Nelle sue tele è possibile ravvisare la soluzione del problema, afferrare il filo di Arianna e affrontare il ritorno critico al passato in cui la nostra cultura è nata. Tra il lavoro nei campi e l’osservazione del cielo potremo conoscere le nostra genesi e capire perché nell’evoluzione abbiamo smarrito la strada per costruire il futuro.
Un azzeramento dei linguaggi obbligatorio per entrare in una nuova dimensione dove la terra e il suono primordiale non saranno cancellati dalla superfetazione dei saperi e della cultura e non rimarranno imbrigliati e mascherati dietro l’universo artefatto del le città e delle sue perdizioni. Ascoltare il suono e guardare i disegni di Luca Pugliese è come assistere a una performance liturgica che annuncia agli increduli che la lingua e la cultura della natura sono ancora vivi, nonostante il sistema televisivo e digitalizzato tenti di dirottare in fondo alle inutilità le verità profonde che l’ecoambiente ci propone in rassegna naturale.

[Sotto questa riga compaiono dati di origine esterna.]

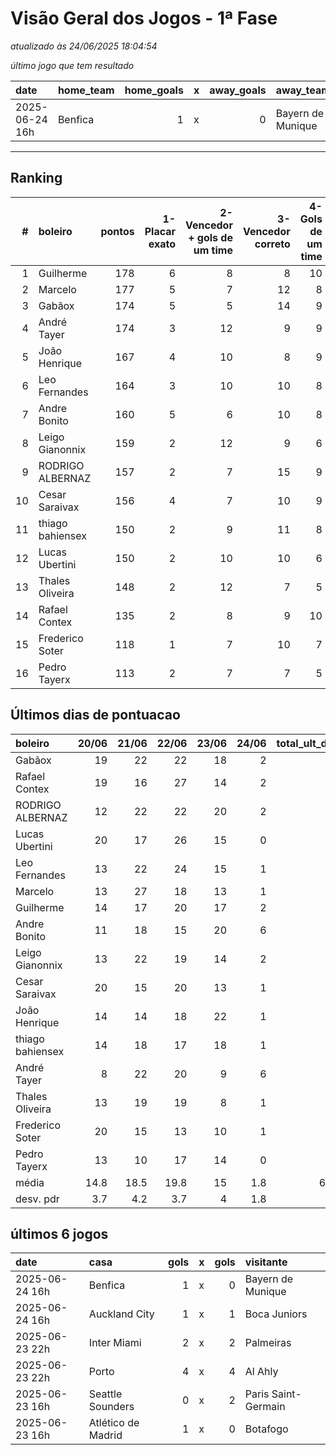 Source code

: # Visão Geral dos Jogos - 1ª Fase

_atualizado às 24/06/2025 18:04:54_

_último jogo que tem resultado_

| date           | home_team   |   home_goals | x   |   away_goals | away_team         |
|:---------------|:------------|-------------:|:----|-------------:|:------------------|
| 2025-06-24 16h | Benfica     |            1 | x   |            0 | Bayern de Munique |



---
## Ranking
|   # | boleiro          |   pontos |   1-Placar exato |   2-Vencedor + gols de um time |   3-Vencedor correto |   4-Gols de um time |   5-Nenhum acerto |
|----:|:-----------------|---------:|-----------------:|-------------------------------:|---------------------:|--------------------:|------------------:|
|   1 | Guilherme        |      178 |                6 |                              8 |                    8 |                  10 |                 6 |
|   2 | Marcelo          |      177 |                5 |                              7 |                   12 |                   8 |                 6 |
|   3 | Gabãox           |      174 |                5 |                              5 |                   14 |                   9 |                 5 |
|   4 | André Tayer      |      174 |                3 |                             12 |                    9 |                   9 |                 5 |
|   5 | João Henrique    |      167 |                4 |                             10 |                    8 |                   9 |                 7 |
|   6 | Leo Fernandes    |      164 |                3 |                             10 |                   10 |                   8 |                 7 |
|   7 | Andre Bonito     |      160 |                5 |                              6 |                   10 |                   8 |                 9 |
|   8 | Leigo Gianonnix  |      159 |                2 |                             12 |                    9 |                   6 |                 9 |
|   9 | RODRIGO ALBERNAZ |      157 |                2 |                              7 |                   15 |                   9 |                 5 |
|  10 | Cesar Saraivax   |      156 |                4 |                              7 |                   10 |                   9 |                 8 |
|  11 | thiago bahiensex |      150 |                2 |                              9 |                   11 |                   8 |                 8 |
|  12 | Lucas Ubertini   |      150 |                2 |                             10 |                   10 |                   6 |                10 |
|  13 | Thales Oliveira  |      148 |                2 |                             12 |                    7 |                   5 |                12 |
|  14 | Rafael Contex    |      135 |                2 |                              8 |                    9 |                  10 |                 9 |
|  15 | Frederico Soter  |      118 |                1 |                              7 |                   10 |                   7 |                13 |
|  16 | Pedro Tayerx     |      113 |                2 |                              7 |                    7 |                   5 |                17 |

## Últimos dias de pontuacao
| boleiro          |   20/06 |   21/06 |   22/06 |   23/06 |   24/06 |   total_ult_dias |
|:-----------------|--------:|--------:|--------:|--------:|--------:|-----------------:|
| Gabãox           |    19   |    22   |    22   |      18 |     2   |             83   |
| Rafael Contex    |    19   |    16   |    27   |      14 |     2   |             78   |
| RODRIGO ALBERNAZ |    12   |    22   |    22   |      20 |     2   |             78   |
| Lucas Ubertini   |    20   |    17   |    26   |      15 |     0   |             78   |
| Leo Fernandes    |    13   |    22   |    24   |      15 |     1   |             75   |
| Marcelo          |    13   |    27   |    18   |      13 |     1   |             72   |
| Guilherme        |    14   |    17   |    20   |      17 |     2   |             70   |
| Andre Bonito     |    11   |    18   |    15   |      20 |     6   |             70   |
| Leigo Gianonnix  |    13   |    22   |    19   |      14 |     2   |             70   |
| Cesar Saraivax   |    20   |    15   |    20   |      13 |     1   |             69   |
| João Henrique    |    14   |    14   |    18   |      22 |     1   |             69   |
| thiago bahiensex |    14   |    18   |    17   |      18 |     1   |             68   |
| André Tayer      |     8   |    22   |    20   |       9 |     6   |             65   |
| Thales Oliveira  |    13   |    19   |    19   |       8 |     1   |             60   |
| Frederico Soter  |    20   |    15   |    13   |      10 |     1   |             59   |
| Pedro Tayerx     |    13   |    10   |    17   |      14 |     0   |             54   |
| média            |    14.8 |    18.5 |    19.8 |      15 |     1.8 |             69.9 |
| desv. pdr        |     3.7 |     4.2 |     3.7 |       4 |     1.8 |              7.7 |

## últimos 6 jogos
| date           | casa               |   gols | x   |   gols | visitante           |
|:---------------|:-------------------|-------:|:----|-------:|:--------------------|
| 2025-06-24 16h | Benfica            |      1 | x   |      0 | Bayern de Munique   |
| 2025-06-24 16h | Auckland City      |      1 | x   |      1 | Boca Juniors        |
| 2025-06-23 22h | Inter Miami        |      2 | x   |      2 | Palmeiras           |
| 2025-06-23 22h | Porto              |      4 | x   |      4 | Al Ahly             |
| 2025-06-23 16h | Seattle Sounders   |      0 | x   |      2 | Paris Saint-Germain |
| 2025-06-23 16h | Atlético de Madrid |      1 | x   |      0 | Botafogo            |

È la scommessa di un uomo determinato quella che Luca Pugliese ci prospetta. Molti, non solo in Irpinia, confidano in lui, esaltati dalle imprese e dal coraggio delle proposte talvolta provocatorie, come quando, durante la discussione della tesi di laurea in architettura, ha imbracciato la chitarra sfidando la commissione a un confronto culturale che ben pochi altri avrebbero il coraggio di affrontare. Costruire trame, tessere tra i linguaggi apparentemente distanti, l’habitat e il benessere del pianeta è uno dei compiti che compete a chi progetta l’architettura. Benvenuto architetto.
* Text extracted from Luca Pugliese. Cosmo sonoro, edited by Serena Cuoppolo and Fortunato D’Amico, Skira, Milan 2010, pp. 15-23.